• TRY IT: Keep to one stretch of the data below, the lines from the one with "0 & 2 $\to$ 1" up to and including the one with "4 & 1 $\to$ 2", and return that stretch exactly.

• MATERIAL PROVIDED:
********
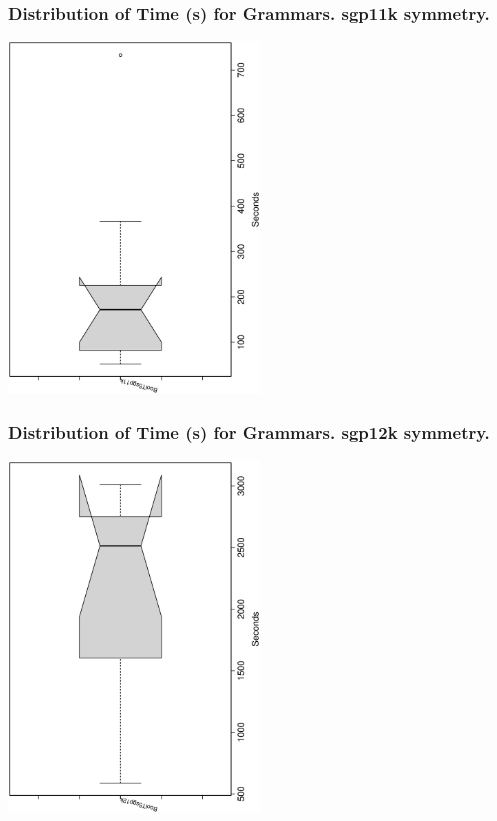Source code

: \documentclass[18pt,c]{beamer}
\begin{document}
 \begin{frame}
 \frametitle{ Distribution of Time (s) for Grammars. sgp11k  symmetry. }
 \begin{center}
\includegraphics[width=0.5\textwidth, angle=-90]
{ExpFboxplottSeconds009.eps}
 \end{center}
 \label{ExpFboxplottSeconds009.eps}  
 \end{frame}

 \begin{frame}
 \frametitle{ Distribution of Time (s) for Grammars. sgp12k  symmetry. }
 \begin{center}
\includegraphics[width=0.5\textwidth, angle=-90]
{ExpFboxplottSeconds010.eps}
 \end{center}
 \label{ExpFboxplottSeconds010.eps}  
 \end{frame}
\end{document}
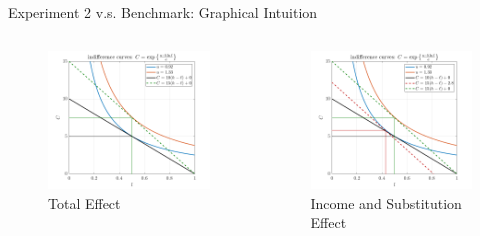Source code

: \documentclass[11pt,aspectratio=43]{beamer}
\theoremstyle{definition}
\begin{document}
\begin{frame}{Experiment 2 v.s. Benchmark: Graphical Intuition}
\label{slide:Solve_for_Experiment_2__Graphical_Intuition}
    \begin{columns}
        \begin{column}{0.5\textwidth}
             \begin{figure}
                \caption{Total Effect}
                 \includegraphics[width=\textwidth]{./figures/Experiment2IC.png}
             \end{figure}
        \end{column}
        \begin{column}{0.5\textwidth}
             \begin{figure}
                \caption{Income and Substitution Effect}
                 \includegraphics[width=\textwidth]{./figures/Experiment2IncomeSubEffect.png}
             \end{figure}
        \end{column}
    \end{columns}
\end{frame}
\end{document}
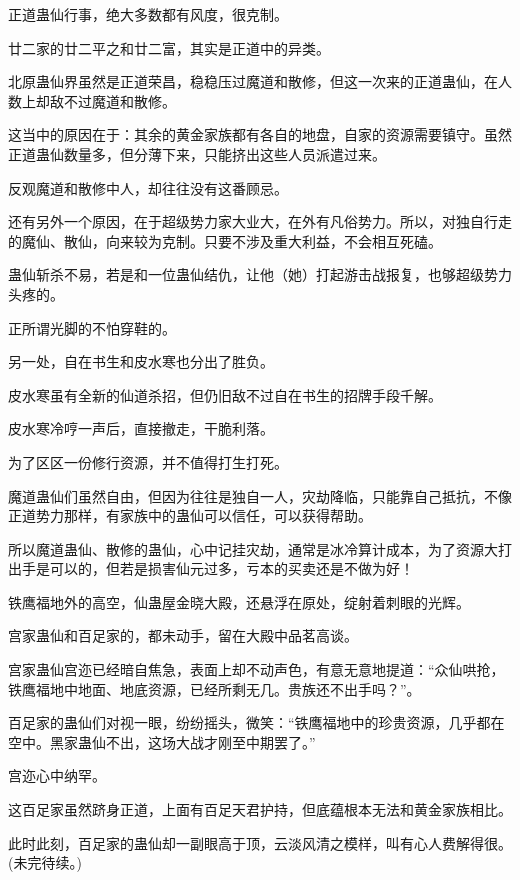 \begin{this_body}
正道蛊仙行事，绝大多数都有风度，很克制。

廿二家的廿二平之和廿二富，其实是正道中的异类。

北原蛊仙界虽然是正道荣昌，稳稳压过魔道和散修，但这一次来的正道蛊仙，在人数上却敌不过魔道和散修。

这当中的原因在于：其余的黄金家族都有各自的地盘，自家的资源需要镇守。虽然正道蛊仙数量多，但分薄下来，只能挤出这些人员派遣过来。

反观魔道和散修中人，却往往没有这番顾忌。

还有另外一个原因，在于超级势力家大业大，在外有凡俗势力。所以，对独自行走的魔仙、散仙，向来较为克制。只要不涉及重大利益，不会相互死磕。

蛊仙斩杀不易，若是和一位蛊仙结仇，让他（她）打起游击战报复，也够超级势力头疼的。

正所谓光脚的不怕穿鞋的。

另一处，自在书生和皮水寒也分出了胜负。

皮水寒虽有全新的仙道杀招，但仍旧敌不过自在书生的招牌手段千解。

皮水寒冷哼一声后，直接撤走，干脆利落。

为了区区一份修行资源，并不值得打生打死。

魔道蛊仙们虽然自由，但因为往往是独自一人，灾劫降临，只能靠自己抵抗，不像正道势力那样，有家族中的蛊仙可以信任，可以获得帮助。

所以魔道蛊仙、散修的蛊仙，心中记挂灾劫，通常是冰冷算计成本，为了资源大打出手是可以的，但若是损害仙元过多，亏本的买卖还是不做为好！

铁鹰福地外的高空，仙蛊屋金晓大殿，还悬浮在原处，绽射着刺眼的光辉。

宫家蛊仙和百足家的，都未动手，留在大殿中品茗高谈。

宫家蛊仙宫迩已经暗自焦急，表面上却不动声色，有意无意地提道：“众仙哄抢，铁鹰福地中地面、地底资源，已经所剩无几。贵族还不出手吗？”。

百足家的蛊仙们对视一眼，纷纷摇头，微笑：“铁鹰福地中的珍贵资源，几乎都在空中。黑家蛊仙不出，这场大战才刚至中期罢了。”

宫迩心中纳罕。

这百足家虽然跻身正道，上面有百足天君护持，但底蕴根本无法和黄金家族相比。

此时此刻，百足家的蛊仙却一副眼高于顶，云淡风清之模样，叫有心人费解得很。(未完待续。)

\end{this_body}

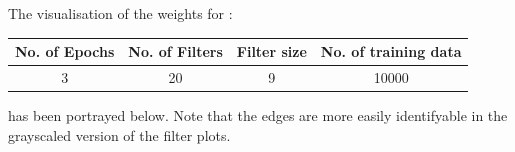 \documentclass{article} %
\begin{document}
The visualisation of the weights for :
\begin{table}[H]
  \begin{center}
    \begin{tabular}{|c|c|c|c|} %
    \hline
      \textbf{No. of Epochs} & \textbf{No. of Filters} & \textbf{Filter size} & \textbf{No. of training data}\\
      \hline
      3 & 20 & 9 & 10000 \\
      \hline
    \end{tabular}
  \end{center}
\end{table}

has been portrayed below. Note that the edges are more easily identifyable in the grayscaled version of the filter plots.
\end{document}
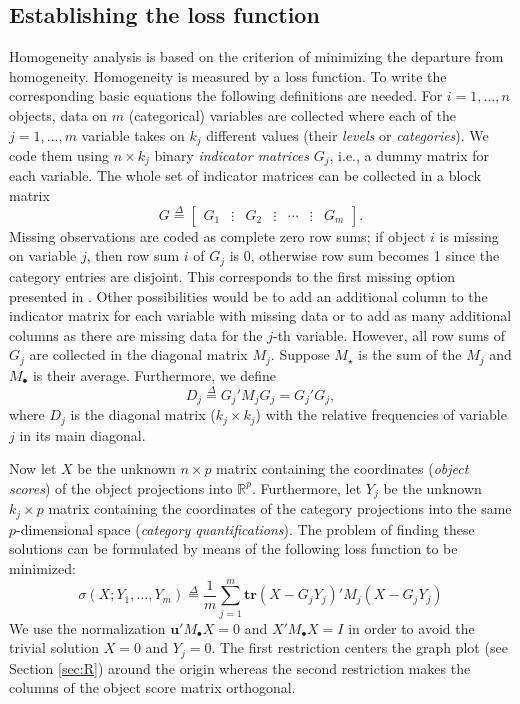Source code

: \documentclass[article]{Z}
\newcommand{\defi}{\mathop{=}\limits^{\Delta}}
\begin{document}
\subsection{Establishing the loss function}
Homogeneity analysis is based on the criterion of minimizing the departure from homogeneity. Homogeneity is measured by a loss function. To write the corresponding basic equations the following definitions are needed. For $i=1,\ldots,n$ objects, data on $m$ (categorical) variables are collected where each of the $j=1,\ldots,m$ variable takes on $k_j$ different values (their \emph{levels} or \emph{categories}). We code them using $n\times k_j$ binary \emph{indicator matrices} $G_j$, i.e., a dummy matrix for each variable. The whole set of indicator matrices can be collected in a block matrix
\begin{equation}
G\defi\begin{bmatrix}G_1&\vdots&G_2&\vdots&\cdots&\vdots&G_m\end{bmatrix}.
\end{equation}
Missing observations are coded as complete zero row sums; if object $i$ is missing on variable $j$, then row
sum $i$ of $G_j$ is 0, otherwise row sum becomes 1 since the category entries are disjoint. This corresponds to the first missing option presented in \citet[p.74]{Gifi:90}. Other possibilities would be to add an additional column to the indicator matrix for each variable with missing data or to add as many additional columns as there are missing data for the $j$-th variable. However, all row sums of $G_j$ are collected in the diagonal matrix $M_j$. Suppose $M_\star$ is the sum of the $M_j$ and $M_\bullet$ is their average. Furthermore, we define
\begin{equation}
D_j^{}\defi G_j'M_j^{}G_j^{}=G_j'G_j^{},
\end{equation}
where $D_j$ is the diagonal matrix ($k_j\times k_j$) with the relative frequencies of variable $j$ in its main diagonal. 

Now let $X$ be the unknown $n\times p$ matrix containing the coordinates (\emph{object scores}) of the object projections into $\mathbb{R}^p$. Furthermore, let $Y_j$ be the unknown $k_j \times p$ matrix containing the coordinates of the category projections into the same $p$-dimensional space (\emph{category quantifications}). 
The problem of finding these solutions can be formulated by means of the following loss function to be minimized:
\begin{equation}
\label{eq:loss}
\sigma(X;Y_1,\ldots,Y_m)\defi\frac{1}{m}\sum_{j=1}^m\mathbf{tr}(X-G_jY_j)'M_j(X-G_jY_j)
\end{equation}
We use the normalization $\mathbf{u}'M_\bullet X=0$ and $X'M_\bullet X=I$ in order to avoid the trivial solution $X=0$ and $Y_j=0$. The first restriction centers the graph plot (see Section \ref{sec:R}) around the origin whereas the second restriction makes the columns of the object score matrix orthogonal.
\end{document}
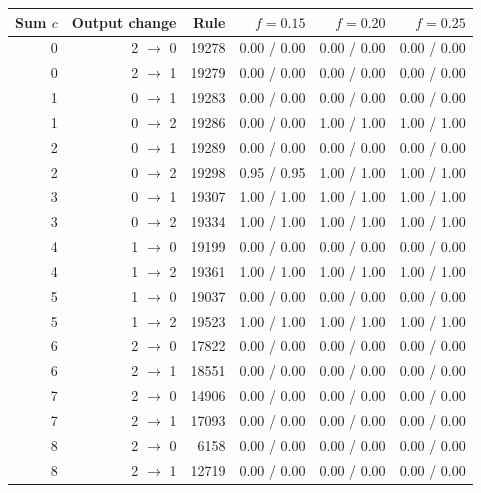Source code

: \begin{center}
\begin{minipage}{\linewidth}\centering
\captionsetup{type=table,hypcap=false}
\caption{All single-response changes to Rule~19280 with dealer depth $h=100$. Each entry gives majority probability with technical traders held / active over 20 starting markets and 3,000 post-switch steps. Outputs are Buy $=0$, Hold $=1$, and Sell $=2$. This descriptive screen used no multiplicity adjustment.}
\label{tab:revision-rules}
\footnotesize
\begin{tabular}{rrrrrr}
\toprule
Sum $c$ & Output change & Rule & $f=0.15$ & $f=0.20$ & $f=0.25$ \\
\midrule
0 & 2 $\to$ 0 & 19278 & 0.00 / 0.00 & 0.00 / 0.00 & 0.00 / 0.00 \\
0 & 2 $\to$ 1 & 19279 & 0.00 / 0.00 & 0.00 / 0.00 & 0.00 / 0.00 \\
1 & 0 $\to$ 1 & 19283 & 0.00 / 0.00 & 0.00 / 0.00 & 0.00 / 0.00 \\
1 & 0 $\to$ 2 & 19286 & 0.00 / 0.00 & 1.00 / 1.00 & 1.00 / 1.00 \\
2 & 0 $\to$ 1 & 19289 & 0.00 / 0.00 & 0.00 / 0.00 & 0.00 / 0.00 \\
2 & 0 $\to$ 2 & 19298 & 0.95 / 0.95 & 1.00 / 1.00 & 1.00 / 1.00 \\
3 & 0 $\to$ 1 & 19307 & 1.00 / 1.00 & 1.00 / 1.00 & 1.00 / 1.00 \\
3 & 0 $\to$ 2 & 19334 & 1.00 / 1.00 & 1.00 / 1.00 & 1.00 / 1.00 \\
4 & 1 $\to$ 0 & 19199 & 0.00 / 0.00 & 0.00 / 0.00 & 0.00 / 0.00 \\
4 & 1 $\to$ 2 & 19361 & 1.00 / 1.00 & 1.00 / 1.00 & 1.00 / 1.00 \\
5 & 1 $\to$ 0 & 19037 & 0.00 / 0.00 & 0.00 / 0.00 & 0.00 / 0.00 \\
5 & 1 $\to$ 2 & 19523 & 1.00 / 1.00 & 1.00 / 1.00 & 1.00 / 1.00 \\
6 & 2 $\to$ 0 & 17822 & 0.00 / 0.00 & 0.00 / 0.00 & 0.00 / 0.00 \\
6 & 2 $\to$ 1 & 18551 & 0.00 / 0.00 & 0.00 / 0.00 & 0.00 / 0.00 \\
7 & 2 $\to$ 0 & 14906 & 0.00 / 0.00 & 0.00 / 0.00 & 0.00 / 0.00 \\
7 & 2 $\to$ 1 & 17093 & 0.00 / 0.00 & 0.00 / 0.00 & 0.00 / 0.00 \\
8 & 2 $\to$ 0 & 6158 & 0.00 / 0.00 & 0.00 / 0.00 & 0.00 / 0.00 \\
8 & 2 $\to$ 1 & 12719 & 0.00 / 0.00 & 0.00 / 0.00 & 0.00 / 0.00 \\
\bottomrule
\end{tabular}
\end{minipage}
\end{center}


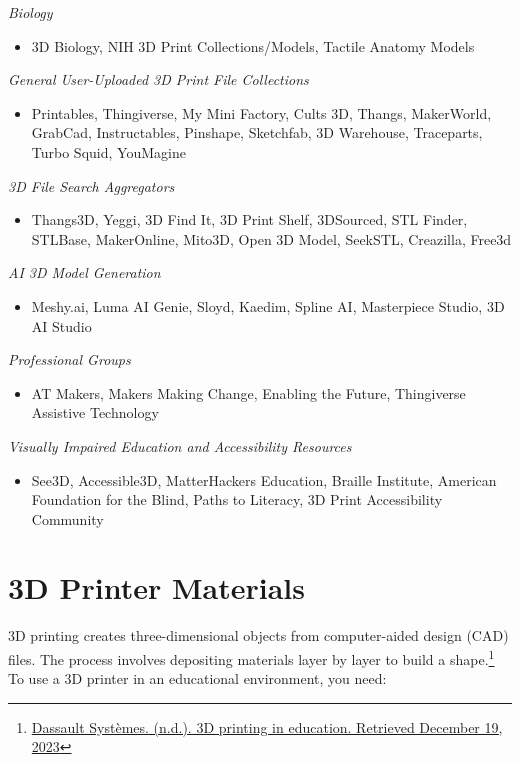 \emph{Biology}
\begin{itemize}
    \item 3D Biology, NIH 3D Print Collections/Models, Tactile Anatomy Models
\end{itemize}

\emph{General User-Uploaded 3D Print File Collections}
\begin{itemize}
    \item Printables, Thingiverse, My Mini Factory, Cults 3D, Thangs, MakerWorld, GrabCad, Instructables, Pinshape, Sketchfab, 3D Warehouse, Traceparts, Turbo Squid, YouMagine
\end{itemize}

\emph{3D File Search Aggregators}
\begin{itemize}
    \item Thangs3D, Yeggi, 3D Find It, 3D Print Shelf, 3DSourced, STL Finder, STLBase, MakerOnline, Mito3D, Open 3D Model, SeekSTL, Creazilla, Free3d
\end{itemize}

\emph{AI 3D Model Generation}
\begin{itemize}
    \item Meshy.ai, Luma AI Genie, Sloyd, Kaedim, Spline AI, Masterpiece Studio, 3D AI Studio
\end{itemize}

\emph{Professional Groups}
\begin{itemize}
    \item AT Makers, Makers Making Change, Enabling the Future, Thingiverse Assistive Technology
\end{itemize}

\emph{Visually Impaired Education and Accessibility Resources}
\begin{itemize}
    \item See3D, Accessible3D, MatterHackers Education, Braille Institute, American Foundation for the Blind, Paths to Literacy, 3D Print Accessibility Community
\end{itemize}

\section{3D Printer Materials}\label{d-printer-materials}
3D printing creates three-dimensional objects from computer-aided design (CAD) files. The process involves depositing materials layer by layer to build a shape.\footnote{\href{http://www.3ds.com/make/solutions/industries/3d-printing-education}{Dassault Systèmes. (n.d.). 3D printing in education. Retrieved December 19, 2023}} To use a 3D printer in an educational environment, you need:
********
• RESULT FOR THIS TASK:
0 & 2 $\to$ 1 & 19279 & 0.00 / 0.00 & 0.00 / 0.00 & 0.00 / 0.00 \\
1 & 0 $\to$ 1 & 19283 & 0.00 / 0.00 & 0.00 / 0.00 & 0.00 / 0.00 \\
1 & 0 $\to$ 2 & 19286 & 0.00 / 0.00 & 1.00 / 1.00 & 1.00 / 1.00 \\
2 & 0 $\to$ 1 & 19289 & 0.00 / 0.00 & 0.00 / 0.00 & 0.00 / 0.00 \\
2 & 0 $\to$ 2 & 19298 & 0.95 / 0.95 & 1.00 / 1.00 & 1.00 / 1.00 \\
3 & 0 $\to$ 1 & 19307 & 1.00 / 1.00 & 1.00 / 1.00 & 1.00 / 1.00 \\
3 & 0 $\to$ 2 & 19334 & 1.00 / 1.00 & 1.00 / 1.00 & 1.00 / 1.00 \\
4 & 1 $\to$ 0 & 19199 & 0.00 / 0.00 & 0.00 / 0.00 & 0.00 / 0.00 \\
4 & 1 $\to$ 2 & 19361 & 1.00 / 1.00 & 1.00 / 1.00 & 1.00 / 1.00 \\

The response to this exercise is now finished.